In this study, Okabe and colleagues sought to elucidate the metabolic changes that occur during preadipocyte differentiation. They found that levels of NAD+ and nicotinamide mononucleotide (NMN), an NAD+ precursor, were significantly increased during the differentiation of preadipocytes. This was accompanied by increases in levels of the enzymes that synthesize both NAD+ and NMN. These data suggest that NAD+ synthesis is upregulated during preadipocyte differentiation.
Next, the researchers wanted to know if the increase in NAD+ level is required for preadipocyte differentiation. To address this, they blocked NAD+ production by inhibiting the enzyme that synthesizes NMN during the differentiation of preadipocytes. When they suppressed the rise of both NMN and NAD+ levels following the induction of differentiation, the differentiation of preadipocytes was considerably decreased.
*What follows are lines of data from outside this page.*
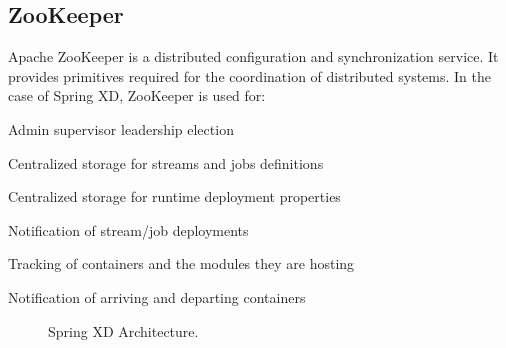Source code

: \subsection{ZooKeeper}
Apache ZooKeeper is a distributed configuration and synchronization service.
It provides primitives required for the coordination of distributed systems.
In the case of Spring XD, ZooKeeper is used for: \begin{itemize*}
	\item Admin supervisor leadership election
	\item Centralized storage for streams and jobs definitions
	\item Centralized storage for runtime deployment properties
	\item Notification of stream/job deployments
	\item Tracking of containers and the modules they are hosting
	\item Notification of arriving and departing containers
\end{itemize*}
\begin{figure}[ht]
\centering
{}
\caption{Spring XD Architecture.}
\label{fig:architecture}
\end{figure}


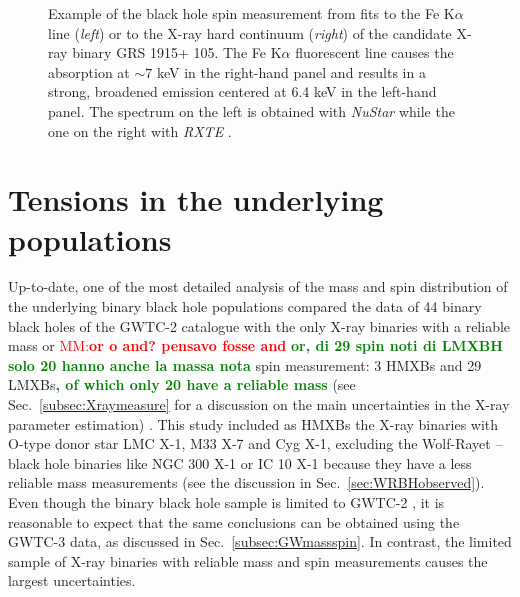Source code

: \documentclass[a4paper,titlepage]{book}     	%
\newcommand{\micmap}[1]{\textcolor{red}{MM:\bf#1}}
\newcommand{\erika}[1]{\textcolor{green}{\bf#1}}
\begin{document}
\begin{figure}
\begin{minipage}{.49\textwidth}
	\end{minipage}
	\caption{Example of the black hole spin measurement from fits to the Fe K$\alpha$ line (\emph{left}) or to the X-ray hard continuum (\emph{right}) of the candidate X-ray binary GRS 1915+ 105. The Fe K$\alpha$ fluorescent line causes the absorption at $\sim 7$ keV in the right-hand panel and results in a strong, broadened emission centered at 6.4 keV in the left-hand panel. The spectrum on the left is obtained with \textit{NuStar} while the one on the right with \textit{RXTE} \cite{GSR1915_lowhardXstate}.}\label{fig:spinmeasure}
\end{figure}


\section{Tensions in the underlying populations}%
Up-to-date, one of the most detailed analysis of the mass and spin distribution of the underlying binary black hole populations compared the data of 44 binary black holes of the GWTC-2 catalogue with the only X-ray binaries with a reliable mass or \micmap{or o and? pensavo fosse and} \erika{or, di 29 spin noti di LMXBH solo 20 hanno anche la massa nota} spin measurement: 3 HMXBs and 29 LMXBs\erika{, of which only 20 have a reliable mass}  (see Sec.\ \ref{subsec:Xraymeasure} for a discussion on the main uncertainties in the X-ray parameter estimation) \cite{HMXBH_spins2021}. This study included as HMXBs the X-ray binaries with O-type donor star LMC X-1, M33 X-7 and Cyg X-1, excluding the Wolf-Rayet -- black hole binaries like NGC 300 X-1 or IC 10 X-1 because they have a less reliable mass measurements \cite{ICX10X-1_Laycock2015_revisited} (see the discussion in Sec.\ \ref{sec:WRBHobserved}). Even though the binary black hole sample is limited to GWTC-2 \cite{GWTC-2}, it is reasonable to expect that the same conclusions can be obtained using the GWTC-3 data, as discussed in Sec.\ \ref{subsec:GWmassspin}. In contrast, the limited sample of X-ray binaries with reliable mass and spin measurements causes the largest uncertainties.
\end{document}
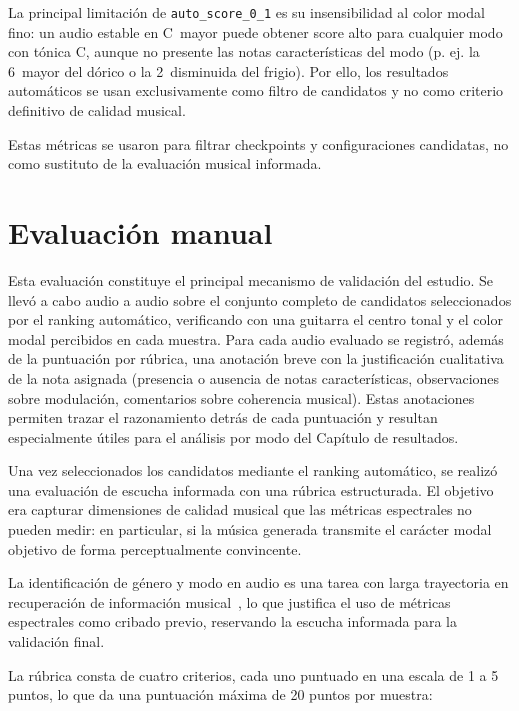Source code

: \documentclass[%
    school=etsisi,%
    type=pfg,%
    degree=61CD,%
]{upm-report}
\begin{document}
La principal limitaci\'on de \texttt{auto\_score\_0\_1} es su insensibilidad al color modal fino: un audio estable en C~mayor puede obtener score alto para cualquier modo con t\'onica C, aunque no presente las notas caracter\'isticas del modo (p. ej. la 6\textordfeminine~mayor del d\'orico o la 2\textordfeminine~disminuida del frigio). Por ello, los resultados autom\'aticos se usan exclusivamente como filtro de candidatos y no como criterio definitivo de calidad musical.

Estas m\'etricas se usaron para filtrar checkpoints y configuraciones candidatas, no como sustituto de la evaluaci\'on musical informada.

\section{Evaluaci\'on manual}

Esta evaluaci\'on constituye el principal mecanismo de validaci\'on del estudio. Se llev\'o a cabo audio a audio sobre el conjunto completo de candidatos seleccionados por el ranking autom\'atico, verificando con una guitarra el centro tonal y el color modal percibidos en cada muestra. Para cada audio evaluado se registr\'o, adem\'as de la puntuaci\'on por r\'ubrica, una anotaci\'on breve con la justificaci\'on cualitativa de la nota asignada (presencia o ausencia de notas caracter\'isticas, observaciones sobre modulaci\'on, comentarios sobre coherencia musical). Estas anotaciones permiten trazar el razonamiento detr\'as de cada puntuaci\'on y resultan especialmente \'utiles para el an\'alisis por modo del Cap\'itulo de resultados.

Una vez seleccionados los candidatos mediante el ranking autom\'atico, se realiz\'o una evaluaci\'on de escucha informada con una r\'ubrica estructurada. El objetivo era capturar dimensiones de calidad musical que las m\'etricas espectrales no pueden medir: en particular, si la m\'usica generada transmite el car\'acter modal objetivo de forma perceptualmente convincente.

La identificaci\'on de g\'enero y modo en audio es una tarea con larga trayectoria en recuperaci\'on de informaci\'on musical~\cite{tzanetakis2002musical}, lo que justifica el uso de m\'etricas espectrales como cribado previo, reservando la escucha informada para la validaci\'on final.

La r\'ubrica consta de cuatro criterios, cada uno puntuado en una escala de 1 a 5 puntos, lo que da una puntuaci\'on m\'axima de 20 puntos por muestra:
\end{document}

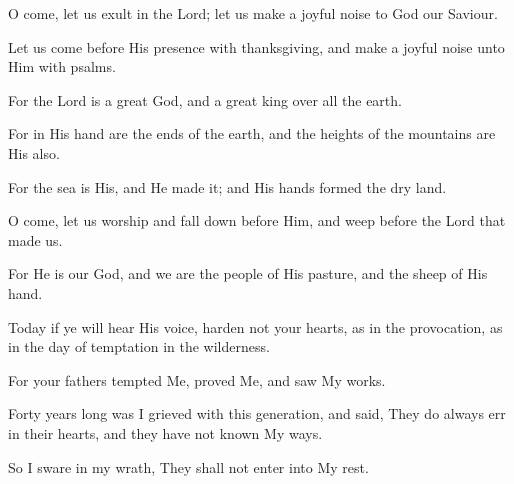 O come, let us exult in the Lord; let us make a joyful noise to God our Saviour.

Let us come before His presence with thanksgiving, and make a joyful noise unto Him with psalms.

For the Lord is a great God, and a great king over all the earth.

For in His hand are the ends of the earth, and the heights of the mountains are His also.

For the sea is His, and He made it; and His hands formed the dry land.

O come, let us worship and fall down before Him, and weep before the Lord that made us.

For He is our God, and we are the people of His pasture, and the sheep of His hand.

Today if ye will hear His voice, harden not your hearts, as in the provocation, as in the day of temptation in the wilderness.

For your fathers tempted Me, proved Me, and saw My works.

Forty years long was I grieved with this generation, and said, They do always err in their hearts, and they have not known My ways.

So I sware in my wrath, They shall not enter into My rest.
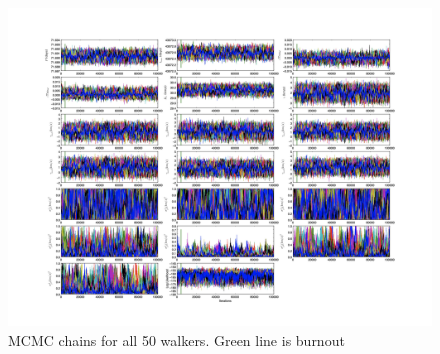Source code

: \documentclass{article}
\begin{document}
\begin{figure}[!htb]
\centering
\includegraphics[width=\textwidth]{chainPlot_100000.jpg}
\caption{MCMC chains for all 50 walkers. Green line is burnout}
\end{figure}
\end{document}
Moreover, NMN supplemented preadipocytes that had been induced to differentiate completely restored the NAD+ level and the differentiation of preadipocytes cells. These data demonstrate that increased NAD+ production is required for preadipocyte differentiation.
Okabe and colleagues next examined whether the adipogenic program was influenced by NAD+ levels. When NAD+ levels were reduced, the master regulator of adipogenesis PPARγ and target adipogenic genes were significantly suppressed. These results indicated that NAD+ must be upregulated to induce PPARγ and that NAD+ metabolism is involved in the induction of PPARγ during adipogenesis.
In order for the gene to be activated, the PPARγ DNA sequence must be demethylated, the removal of molecular tags called methyl groups that are bound to DNA. The researchers found that when demethylation is inhibited, the levels of PPARγ activation and preadipocyte differentiation are suppressed.
Also, the metabolite α-ketoglutarate is a known cofactor for demethylating enzymes. Interestingly, the levels of α-ketoglutarate significantly increased during preadipocyte differentiation, which correlated with increases in NAD+ levels. However, the reduction in NAD+ levels abolished the rise of α-ketoglutarate levels after differentiation was induced.
The researchers then wanted to see if there was a connection between NAD+, α-ketoglutarate, and adipogenesis. To do so, they supplemented preadipocytes with α-ketoglutarate. This rescued PPARγ levels and the differentiation of preadipocyte cells, all of which were suppressed by inhibiting NAD+ synthesis. Together, these data demonstrate that α-ketoglutarate levels, boosted by NAD+, are necessary for the demethylation of the PPARγ gene and lead to preadipocyte differentiation.
Finally, Okabe and colleagues studied how NAD+ and α-ketoglutarate influence obesity. Mice fed a high-fat high-sucrose diet that induces obesity were orally administered α-ketoglutarate in drinking water. Surprisingly, α-ketoglutarate administration completely suppressed the diet-induced obesity, resembling the mice fed a normal diet.
The researchers also examined the physical characteristics of fat tissues in these mice. The obesity-inducing diet caused the adipocytes to swell, while the size of adipocytes in the α-ketoglutarate administered group was significantly smaller. Additionally, the levels of genes in the adipogenic program were impaired in the mice fed obesity-inducing diets, which were rescued by α-ketoglutarate administration.
In conclusion, this study revealed a novel insight regarding how adipocytes mature involving NAD+-dependent metabolic reprogramming. “Our results indicate that the NAD+-α-ketoglutarate axis is a potential therapeutic target for obesity-related metabolic disorders,” said the investigators in the study. Further studies are required to explore whether these effects are reproducible in humans.